What military strike? US war fleet still thousands of kilometres from North Korea
Strike group led by aircraft carrier Carl Vinson was last seen off Indonesia, reducing fears of an imminent US attack
A US strike group headed by the aircraft carrier Carl Vinson was still thousands of kilometres from the Korean peninsula only days ago, easing concerns that amilitary strike might be imminent against North Korea.
An image from the US military dated last Saturday showed the carrier on a “scheduled deployment” in the Sunda Strait off Indonesia, which is 5,600km from the Korean peninsula.
But tensions surrounding North Korea remained, with its vice-foreign minister, Han Song-ryol, saying that Pyongyang would conduct missile tests on a weekly basis.
“If the US is reckless enough to use military means it would mean, from that very day, an all-out war,” he told the BBC.
US Vice-President Mike Pence said in a meeting with Japanese Prime Minister Shinzo Abe that Washington and Tokyo had agreed to press China to use its “extraordinary levers” to pressure Pyongyang to abandon its nuclear programme.
North Korea tested a ballistic missile on Sunday. Even though the missile exploded soon after its launch, the act was seen as a defiant move.
Chinese Foreign Minister Wang Yi said on Tuesday that the crisis should be resolved by talks. US officials have said that a military strike was an option.
The US and South Korea on Monday began a military exercise designed to “test aerial combat capability”. Some 1,000 US personnel had teamed up with the South Korean Air Force to ensure they were ready to combat “the North’s provocations”, the US Pacific Command said yesterday.

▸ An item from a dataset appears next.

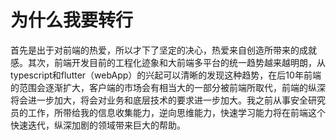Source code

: # 为什么我要转行


首先是出于对前端的热爱，所以才下了坚定的决心，热爱来自创造所带来的成就感。其次，前端开发目前的工程化迹象和大前端多平台的统一趋势越来越明朗，从typescript和flutter（webApp）的兴起可以清晰的发现这种趋势，在后10年前端的范围会逐渐扩大，客户端的市场会有相当大的一部分被前端所取代，前端的纵深将会进一步加大，将会对业务和底层技术的要求进一步加大。我之前从事安全研究员的工作，所带给我的信息收集能力，逆向思维能力，快速学习能力将在前端这个快速迭代，纵深加剧的领域带来巨大的帮助。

US Navy officials in Pearl Harbour and Washington declined to comment on the Carl Vinson’s movements, other than to confirm the passage last Saturday through the Sunda Strait, the Navy Times reported.

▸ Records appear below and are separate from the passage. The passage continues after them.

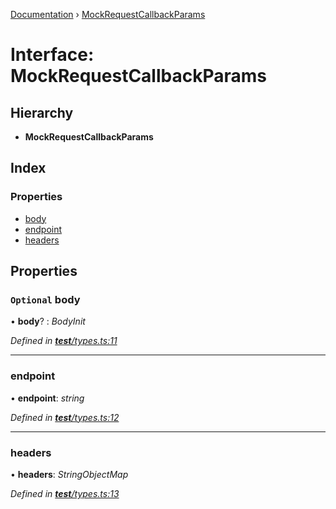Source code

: [Documentation](../README.md) › [MockRequestCallbackParams](mockrequestcallbackparams.md)

# Interface: MockRequestCallbackParams

## Hierarchy

* **MockRequestCallbackParams**

## Index

### Properties

* [body](mockrequestcallbackparams.md#optional-body)
* [endpoint](mockrequestcallbackparams.md#endpoint)
* [headers](mockrequestcallbackparams.md#headers)

## Properties

### `Optional` body

• **body**? : *BodyInit*

*Defined in [__test__/types.ts:11](https://github.com/dylanaubrey/getta/blob/5fa0964/src/__test__/types.ts#L11)*

___

###  endpoint

• **endpoint**: *string*

*Defined in [__test__/types.ts:12](https://github.com/dylanaubrey/getta/blob/5fa0964/src/__test__/types.ts#L12)*

___

###  headers

• **headers**: *StringObjectMap*

*Defined in [__test__/types.ts:13](https://github.com/dylanaubrey/getta/blob/5fa0964/src/__test__/types.ts#L13)*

Military analysts said the Pentagon’s lack of clarity on the carrier deployment was adding to tensions on the Korean peninsula.
“It’s a costless tactic that can scare North Korean leader Kim Jong-un,” Zhou Chenming, from the Knowfar Institute for Strategic and Defence Studies, said.
Beijing-based naval analyst Li Jie said “such a tactic is very much Trump’s style”.
“But I don’t think it’s a good way to handle the nuclear crisis on the Korean peninsula because Kim will not compromise under threats. He wants to get some promises from the US, China and Russia to secure his regime.”
Macau-based military observer Antony Wong Dong said he believed Beijing knew where the Carl Vinson was, but had kept quiet about it.